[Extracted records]

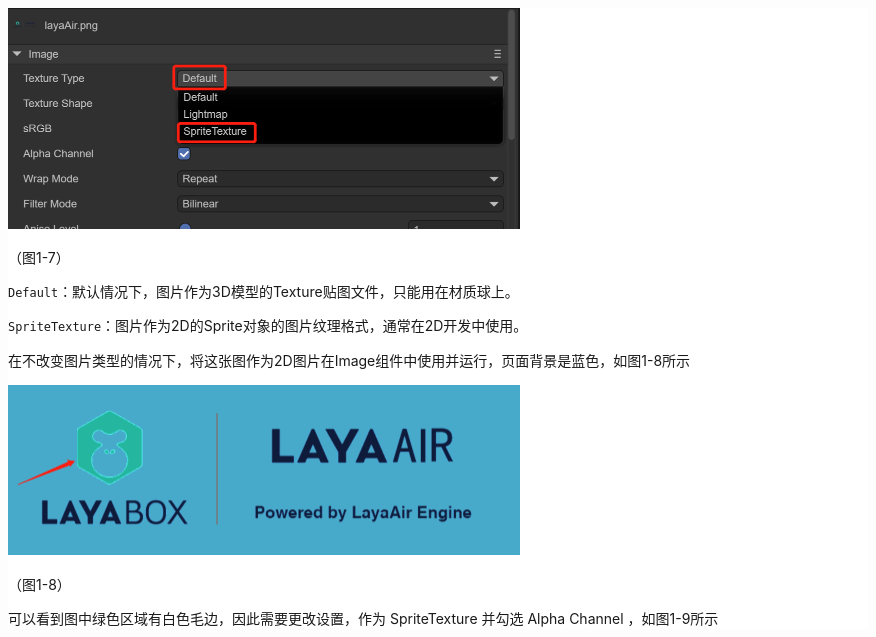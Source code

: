 <img src="img/1-7.png" style="zoom:50%;" /> 

（图1-7）

`Default`：默认情况下，图片作为3D模型的Texture贴图文件，只能用在材质球上。

`SpriteTexture`：图片作为2D的Sprite对象的图片纹理格式，通常在2D开发中使用。

在不改变图片类型的情况下，将这张图作为2D图片在Image组件中使用并运行，页面背景是蓝色，如图1-8所示

<img src="img/1-8.png" style="zoom:50%;" /> 

（图1-8）

可以看到图中绿色区域有白色毛边，因此需要更改设置，作为 SpriteTexture 并勾选 Alpha Channel ，如图1-9所示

## Prompt:
Which lines of the data include the string "zoom"? Copy each of them.

## Answer section:
: <img src="img/1-7.png" style="zoom:50%;" /> 
<img src="img/1-8.png" style="zoom:50%;" /> 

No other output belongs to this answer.